T Maruthi Acharya of India Today gave 3/5 stars and wrote, "In the end, ‘Mass Jathara’ doesn't change the course of Telugu cinema, nor does it try to. But it does remind you why Ravi Teja still commands loyalty. His timing, self-awareness, and that unmistakable laugh are all intact. The film may not soar, but it stands firm as a full-on theatre experience".

Raisa Nasreen of Times Now gave 2.5/5 stars and wrote "Overall, this film brings back Ravi Teja's mass hero avatar, while he puts a strong show in routine battle between good and evil." Swaroop Kodur of The Indian Express gave 2/5 stars and wrote "Bhanu Bhogavarapu’s film borrows something small from all ‘mass’ cinema swirling in the air today, only to put together an experience that is as unappealing as it is tedious." BH Harsh of Cinema Express gave 1.5/5 stars and wrote "Besides a competent Naveen Chandra, there’s not one redeeming element in this done-to-death ‘mass entertainer' that treats its audience with insulting condescension."
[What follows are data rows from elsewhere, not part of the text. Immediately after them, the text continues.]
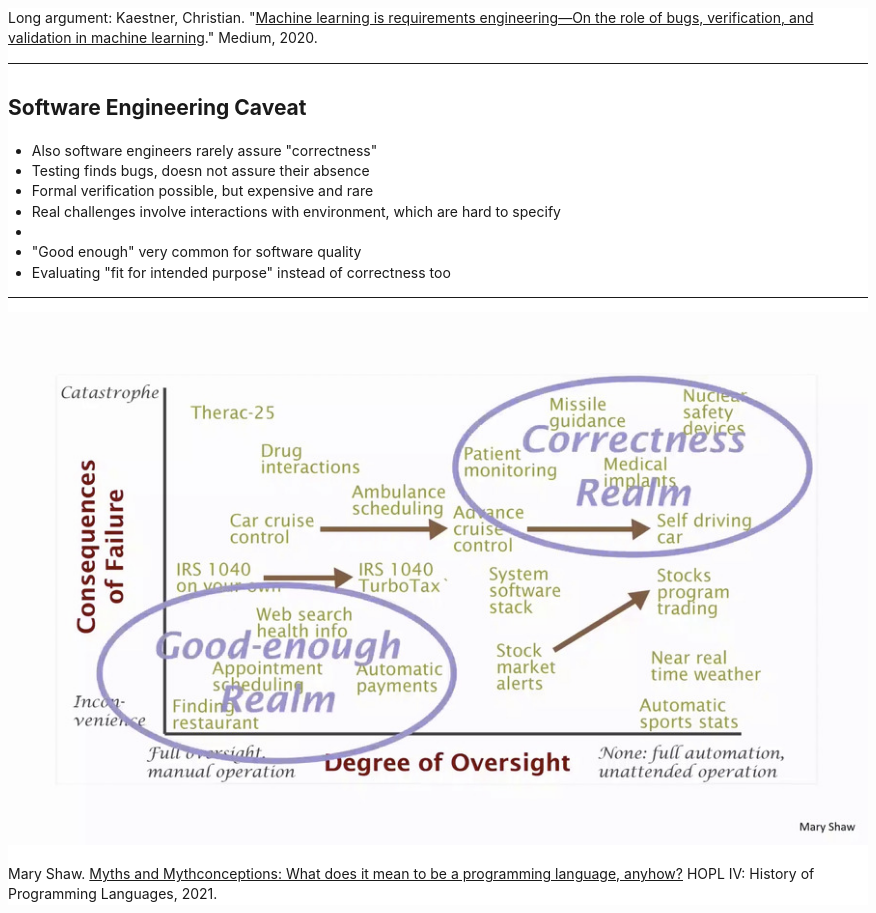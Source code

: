 



Long argument: Kaestner, Christian. "[Machine learning is requirements engineering—On the role of bugs, verification, and validation in machine learning](https://medium.com/@ckaestne/machine-learning-is-requirements-engineering-8957aee55ef4)." Medium, 2020.


----
## Software Engineering Caveat

* Also software engineers rarely assure "correctness"
* Testing finds bugs, doesn not assure their absence
* Formal verification possible, but expensive and rare
* Real challenges involve interactions with environment, which are hard to specify
*
* "Good enough" very common for software quality
* Evaluating "fit for intended purpose" instead of correctness too

----

![](mary-good-enough.png)


Mary Shaw. [Myths and Mythconceptions: What does it mean to be a programming language, anyhow?](https://www.pldi21.org/prerecorded_hopl.K1.html) HOPL IV: History of Programming Languages, 2021.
Srivathsan Nadadhur of The Hindu wrote "The stakes are raised, and finally a few sequences reflect flashes of the explosive film that Mass Jathara wants to be. [...] Despite a better second half, Mass Jathara slips into the tired template of action, sentiment, comedy and song. The packaging is lazy and takes the audiences for granted. [...] Mass Jathara is another futile attempt to revitalise Ravi Teja’s career with a throwback to his past glory."